== What you have to do ==
An identical copy of the records below is the expected result.

--- Extracted material Enclosed Below ---

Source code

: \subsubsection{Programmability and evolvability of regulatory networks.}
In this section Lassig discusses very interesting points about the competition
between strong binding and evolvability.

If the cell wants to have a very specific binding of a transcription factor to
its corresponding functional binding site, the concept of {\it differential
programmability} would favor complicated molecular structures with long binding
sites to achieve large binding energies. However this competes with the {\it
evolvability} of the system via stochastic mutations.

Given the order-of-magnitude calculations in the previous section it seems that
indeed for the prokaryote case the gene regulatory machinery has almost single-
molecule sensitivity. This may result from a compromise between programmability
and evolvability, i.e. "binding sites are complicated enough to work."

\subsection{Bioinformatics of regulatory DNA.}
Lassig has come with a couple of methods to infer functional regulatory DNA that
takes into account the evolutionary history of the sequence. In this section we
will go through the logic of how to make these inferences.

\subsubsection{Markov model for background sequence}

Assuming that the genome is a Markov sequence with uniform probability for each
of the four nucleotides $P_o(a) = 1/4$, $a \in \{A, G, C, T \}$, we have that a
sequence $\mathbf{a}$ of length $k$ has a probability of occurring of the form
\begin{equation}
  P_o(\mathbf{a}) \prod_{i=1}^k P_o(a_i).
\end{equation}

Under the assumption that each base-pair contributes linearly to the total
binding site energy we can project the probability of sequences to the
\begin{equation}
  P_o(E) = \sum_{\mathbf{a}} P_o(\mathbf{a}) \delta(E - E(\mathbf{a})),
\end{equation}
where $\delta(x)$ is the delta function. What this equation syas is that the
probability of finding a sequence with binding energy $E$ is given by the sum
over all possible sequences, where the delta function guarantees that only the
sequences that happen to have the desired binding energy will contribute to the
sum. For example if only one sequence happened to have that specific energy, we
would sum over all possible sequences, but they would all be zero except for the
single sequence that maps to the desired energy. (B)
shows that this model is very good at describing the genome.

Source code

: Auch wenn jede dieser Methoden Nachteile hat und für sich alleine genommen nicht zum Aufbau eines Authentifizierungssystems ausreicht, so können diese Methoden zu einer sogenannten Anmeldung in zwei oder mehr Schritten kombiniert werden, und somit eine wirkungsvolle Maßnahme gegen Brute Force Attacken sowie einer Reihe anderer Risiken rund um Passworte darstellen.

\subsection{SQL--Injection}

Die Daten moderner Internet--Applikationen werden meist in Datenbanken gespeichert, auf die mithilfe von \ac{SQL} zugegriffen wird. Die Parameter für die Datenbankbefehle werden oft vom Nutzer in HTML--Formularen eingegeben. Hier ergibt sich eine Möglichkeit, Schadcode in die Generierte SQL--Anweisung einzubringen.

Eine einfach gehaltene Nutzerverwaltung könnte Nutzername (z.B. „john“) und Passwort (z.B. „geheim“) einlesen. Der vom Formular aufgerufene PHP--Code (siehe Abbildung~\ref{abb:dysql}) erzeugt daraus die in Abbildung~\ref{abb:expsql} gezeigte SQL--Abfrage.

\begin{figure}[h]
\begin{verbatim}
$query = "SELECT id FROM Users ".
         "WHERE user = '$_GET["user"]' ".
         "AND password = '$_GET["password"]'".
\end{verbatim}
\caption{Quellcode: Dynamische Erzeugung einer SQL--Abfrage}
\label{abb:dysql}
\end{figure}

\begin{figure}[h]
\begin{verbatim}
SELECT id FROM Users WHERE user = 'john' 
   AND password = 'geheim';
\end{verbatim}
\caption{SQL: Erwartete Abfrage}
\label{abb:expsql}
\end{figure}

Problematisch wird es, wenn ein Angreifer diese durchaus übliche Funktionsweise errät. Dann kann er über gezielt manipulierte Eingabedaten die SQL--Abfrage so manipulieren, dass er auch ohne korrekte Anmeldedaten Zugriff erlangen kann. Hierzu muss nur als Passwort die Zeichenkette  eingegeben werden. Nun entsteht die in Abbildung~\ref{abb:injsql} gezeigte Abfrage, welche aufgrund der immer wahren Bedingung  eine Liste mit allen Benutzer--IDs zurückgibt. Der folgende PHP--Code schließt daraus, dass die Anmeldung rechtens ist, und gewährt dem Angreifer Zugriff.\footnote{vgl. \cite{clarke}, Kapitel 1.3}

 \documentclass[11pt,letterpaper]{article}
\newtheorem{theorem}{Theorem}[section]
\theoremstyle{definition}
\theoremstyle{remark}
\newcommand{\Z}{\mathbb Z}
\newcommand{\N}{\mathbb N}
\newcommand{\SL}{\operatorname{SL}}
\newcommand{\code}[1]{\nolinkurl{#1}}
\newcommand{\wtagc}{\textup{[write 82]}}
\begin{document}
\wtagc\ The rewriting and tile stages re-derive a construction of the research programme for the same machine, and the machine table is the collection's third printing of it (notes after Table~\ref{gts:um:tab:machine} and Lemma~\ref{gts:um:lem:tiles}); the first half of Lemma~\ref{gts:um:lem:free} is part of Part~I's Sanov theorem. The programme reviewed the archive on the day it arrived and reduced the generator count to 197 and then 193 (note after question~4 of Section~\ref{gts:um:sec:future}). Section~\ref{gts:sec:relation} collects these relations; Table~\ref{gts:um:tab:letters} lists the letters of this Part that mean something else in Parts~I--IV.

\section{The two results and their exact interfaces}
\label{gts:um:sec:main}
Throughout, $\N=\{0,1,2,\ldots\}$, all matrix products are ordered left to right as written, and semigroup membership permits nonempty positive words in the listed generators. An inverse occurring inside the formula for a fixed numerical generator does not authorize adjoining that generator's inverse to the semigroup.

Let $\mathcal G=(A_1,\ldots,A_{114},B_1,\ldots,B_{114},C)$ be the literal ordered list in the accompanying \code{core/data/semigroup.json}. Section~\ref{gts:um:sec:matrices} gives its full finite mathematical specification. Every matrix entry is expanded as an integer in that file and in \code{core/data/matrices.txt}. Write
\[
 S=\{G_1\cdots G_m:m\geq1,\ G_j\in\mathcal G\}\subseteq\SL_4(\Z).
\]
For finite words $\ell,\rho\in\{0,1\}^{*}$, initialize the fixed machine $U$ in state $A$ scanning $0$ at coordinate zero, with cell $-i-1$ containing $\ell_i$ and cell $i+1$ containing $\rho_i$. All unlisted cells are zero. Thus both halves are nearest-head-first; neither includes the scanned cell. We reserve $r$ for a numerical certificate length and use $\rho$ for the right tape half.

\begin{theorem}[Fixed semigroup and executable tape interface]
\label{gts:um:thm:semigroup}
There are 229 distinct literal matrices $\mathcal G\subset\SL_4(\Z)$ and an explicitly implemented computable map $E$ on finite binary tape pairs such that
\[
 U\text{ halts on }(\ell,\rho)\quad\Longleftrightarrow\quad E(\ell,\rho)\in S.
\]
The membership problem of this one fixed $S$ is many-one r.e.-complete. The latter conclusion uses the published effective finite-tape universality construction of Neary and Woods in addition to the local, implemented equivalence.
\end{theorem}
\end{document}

--- End of Enclosed Extracted material ---

== Written answer ==
Source code

: \subsubsection{Programmability and evolvability of regulatory networks.}
In this section Lassig discusses very interesting points about the competition
between strong binding and evolvability.

If the cell wants to have a very specific binding of a transcription factor to
its corresponding functional binding site, the concept of {\it differential
programmability} would favor complicated molecular structures with long binding
sites to achieve large binding energies. However this competes with the {\it
evolvability} of the system via stochastic mutations.

Given the order-of-magnitude calculations in the previous section it seems that
indeed for the prokaryote case the gene regulatory machinery has almost single-
molecule sensitivity. This may result from a compromise between programmability
and evolvability, i.e. "binding sites are complicated enough to work."

\subsection{Bioinformatics of regulatory DNA.}
Lassig has come with a couple of methods to infer functional regulatory DNA that
takes into account the evolutionary history of the sequence. In this section we
will go through the logic of how to make these inferences.

\subsubsection{Markov model for background sequence}

Assuming that the genome is a Markov sequence with uniform probability for each
of the four nucleotides $P_o(a) = 1/4$, $a \in \{A, G, C, T \}$, we have that a
sequence $\mathbf{a}$ of length $k$ has a probability of occurring of the form
\begin{equation}
  P_o(\mathbf{a}) \prod_{i=1}^k P_o(a_i).
\end{equation}

Under the assumption that each base-pair contributes linearly to the total
binding site energy we can project the probability of sequences to the
\begin{equation}
  P_o(E) = \sum_{\mathbf{a}} P_o(\mathbf{a}) \delta(E - E(\mathbf{a})),
\end{equation}
where $\delta(x)$ is the delta function. What this equation syas is that the
probability of finding a sequence with binding energy $E$ is given by the sum
over all possible sequences, where the delta function guarantees that only the
sequences that happen to have the desired binding energy will contribute to the
sum. For example if only one sequence happened to have that specific energy, we
would sum over all possible sequences, but they would all be zero except for the
single sequence that maps to the desired energy. (B)
shows that this model is very good at describing the genome.

Source code

: Auch wenn jede dieser Methoden Nachteile hat und für sich alleine genommen nicht zum Aufbau eines Authentifizierungssystems ausreicht, so können diese Methoden zu einer sogenannten Anmeldung in zwei oder mehr Schritten kombiniert werden, und somit eine wirkungsvolle Maßnahme gegen Brute Force Attacken sowie einer Reihe anderer Risiken rund um Passworte darstellen.

\subsection{SQL--Injection}

Die Daten moderner Internet--Applikationen werden meist in Datenbanken gespeichert, auf die mithilfe von \ac{SQL} zugegriffen wird. Die Parameter für die Datenbankbefehle werden oft vom Nutzer in HTML--Formularen eingegeben. Hier ergibt sich eine Möglichkeit, Schadcode in die Generierte SQL--Anweisung einzubringen.

Eine einfach gehaltene Nutzerverwaltung könnte Nutzername (z.B. „john“) und Passwort (z.B. „geheim“) einlesen. Der vom Formular aufgerufene PHP--Code (siehe Abbildung~\ref{abb:dysql}) erzeugt daraus die in Abbildung~\ref{abb:expsql} gezeigte SQL--Abfrage.

\begin{figure}[h]
\begin{verbatim}
$query = "SELECT id FROM Users ".
         "WHERE user = '$_GET["user"]' ".
         "AND password = '$_GET["password"]'".
\end{verbatim}
\caption{Quellcode: Dynamische Erzeugung einer SQL--Abfrage}
\label{abb:dysql}
\end{figure}

\begin{figure}[h]
\begin{verbatim}
SELECT id FROM Users WHERE user = 'john' 
   AND password = 'geheim';
\end{verbatim}
\caption{SQL: Erwartete Abfrage}
\label{abb:expsql}
\end{figure}

Problematisch wird es, wenn ein Angreifer diese durchaus übliche Funktionsweise errät. Dann kann er über gezielt manipulierte Eingabedaten die SQL--Abfrage so manipulieren, dass er auch ohne korrekte Anmeldedaten Zugriff erlangen kann. Hierzu muss nur als Passwort die Zeichenkette  eingegeben werden. Nun entsteht die in Abbildung~\ref{abb:injsql} gezeigte Abfrage, welche aufgrund der immer wahren Bedingung  eine Liste mit allen Benutzer--IDs zurückgibt. Der folgende PHP--Code schließt daraus, dass die Anmeldung rechtens ist, und gewährt dem Angreifer Zugriff.\footnote{vgl. \cite{clarke}, Kapitel 1.3}

 \documentclass[11pt,letterpaper]{article}
\newtheorem{theorem}{Theorem}[section]
\theoremstyle{definition}
\theoremstyle{remark}
\newcommand{\Z}{\mathbb Z}
\newcommand{\N}{\mathbb N}
\newcommand{\SL}{\operatorname{SL}}
\newcommand{\code}[1]{\nolinkurl{#1}}
\newcommand{\wtagc}{\textup{[write 82]}}
\begin{document}
\wtagc\ The rewriting and tile stages re-derive a construction of the research programme for the same machine, and the machine table is the collection's third printing of it (notes after Table~\ref{gts:um:tab:machine} and Lemma~\ref{gts:um:lem:tiles}); the first half of Lemma~\ref{gts:um:lem:free} is part of Part~I's Sanov theorem. The programme reviewed the archive on the day it arrived and reduced the generator count to 197 and then 193 (note after question~4 of Section~\ref{gts:um:sec:future}). Section~\ref{gts:sec:relation} collects these relations; Table~\ref{gts:um:tab:letters} lists the letters of this Part that mean something else in Parts~I--IV.

\section{The two results and their exact interfaces}
\label{gts:um:sec:main}
Throughout, $\N=\{0,1,2,\ldots\}$, all matrix products are ordered left to right as written, and semigroup membership permits nonempty positive words in the listed generators. An inverse occurring inside the formula for a fixed numerical generator does not authorize adjoining that generator's inverse to the semigroup.

Let $\mathcal G=(A_1,\ldots,A_{114},B_1,\ldots,B_{114},C)$ be the literal ordered list in the accompanying \code{core/data/semigroup.json}. Section~\ref{gts:um:sec:matrices} gives its full finite mathematical specification. Every matrix entry is expanded as an integer in that file and in \code{core/data/matrices.txt}. Write
\[
 S=\{G_1\cdots G_m:m\geq1,\ G_j\in\mathcal G\}\subseteq\SL_4(\Z).
\]
For finite words $\ell,\rho\in\{0,1\}^{*}$, initialize the fixed machine $U$ in state $A$ scanning $0$ at coordinate zero, with cell $-i-1$ containing $\ell_i$ and cell $i+1$ containing $\rho_i$. All unlisted cells are zero. Thus both halves are nearest-head-first; neither includes the scanned cell. We reserve $r$ for a numerical certificate length and use $\rho$ for the right tape half.

\begin{theorem}[Fixed semigroup and executable tape interface]
\label{gts:um:thm:semigroup}
There are 229 distinct literal matrices $\mathcal G\subset\SL_4(\Z)$ and an explicitly implemented computable map $E$ on finite binary tape pairs such that
\[
 U\text{ halts on }(\ell,\rho)\quad\Longleftrightarrow\quad E(\ell,\rho)\in S.
\]
The membership problem of this one fixed $S$ is many-one r.e.-complete. The latter conclusion uses the published effective finite-tape universality construction of Neary and Woods in addition to the local, implemented equivalence.
\end{theorem}
\end{document}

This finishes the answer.